* **Activity**
Repeat everything in the data exactly except images.

──────── Record excerpts

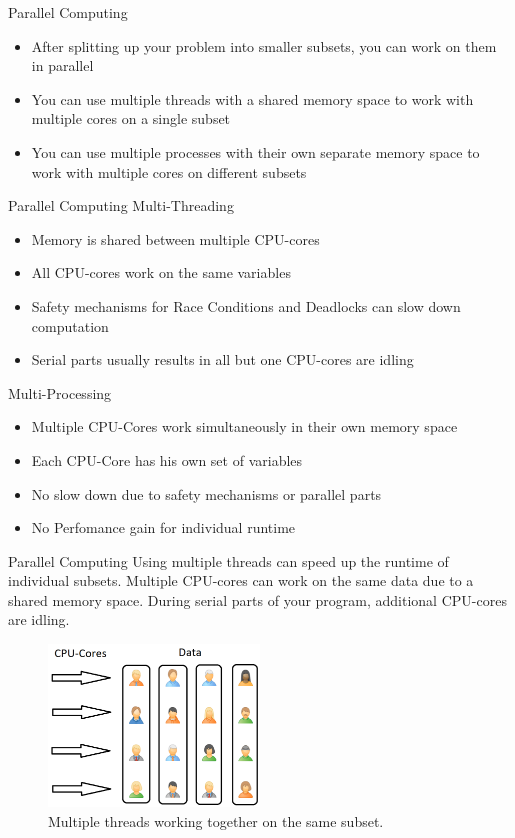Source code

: \documentclass{beamer}
\begin{document}
\begin{frame}{Parallel Computing}
	\begin{itemize}
\item After splitting up your problem into smaller subsets, you can work on them in parallel
\item You can use multiple threads with a shared memory space to work with multiple cores on a single subset
\item You can use multiple processes with their own separate memory space to work with multiple cores on different subsets
	\end{itemize}


\end{frame}

\begin{frame}{Parallel Computing}
	Multi-Threading
	\begin{itemize}
		\item Memory is shared between multiple CPU-cores
		\item All CPU-cores work on the same variables
		\item Safety mechanisms for Race Conditions and Deadlocks can slow down computation
		\item Serial parts usually results in all but one CPU-cores are idling
	\end{itemize}
	Multi-Processing
	\begin{itemize}
		\item Multiple CPU-Cores work simultaneously in their own memory space
		\item Each CPU-Core has his own set of variables
		\item No slow down due to safety mechanisms or parallel parts
		\item No Perfomance gain for individual runtime
	\end{itemize}
	
	
\end{frame}

\begin{frame}{Parallel Computing}
	Using multiple threads can speed up the runtime of individual subsets. Multiple CPU-cores can work on the same data due to a shared memory space. During serial parts of your program, additional CPU-cores are idling.
	\begin{figure}
	\centering
	\includegraphics[width=0.5\textwidth]{thread.png}
	\caption{Multiple threads working together on the same subset.}
\end{figure}
\end{frame}
\end{document}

────────────────

* **Reply**
Source code

: \documentclass{beamer}
\begin{document}
\begin{frame}{Parallel Computing}
	\begin{itemize}
\item After splitting up your problem into smaller subsets, you can work on them in parallel
\item You can use multiple threads with a shared memory space to work with multiple cores on a single subset
\item You can use multiple processes with their own separate memory space to work with multiple cores on different subsets
	\end{itemize}


\end{frame}

\begin{frame}{Parallel Computing}
	Multi-Threading
	\begin{itemize}
		\item Memory is shared between multiple CPU-cores
		\item All CPU-cores work on the same variables
		\item Safety mechanisms for Race Conditions and Deadlocks can slow down computation
		\item Serial parts usually results in all but one CPU-cores are idling
	\end{itemize}
	Multi-Processing
	\begin{itemize}
		\item Multiple CPU-Cores work simultaneously in their own memory space
		\item Each CPU-Core has his own set of variables
		\item No slow down due to safety mechanisms or parallel parts
		\item No Perfomance gain for individual runtime
	\end{itemize}
	
	
\end{frame}

\begin{frame}{Parallel Computing}
	Using multiple threads can speed up the runtime of individual subsets. Multiple CPU-cores can work on the same data due to a shared memory space. During serial parts of your program, additional CPU-cores are idling.
	\begin{figure}
	\centering
	\includegraphics[width=0.5\textwidth]{thread.png}
	\caption{Multiple threads working together on the same subset.}
\end{figure}
\end{frame}
\end{document}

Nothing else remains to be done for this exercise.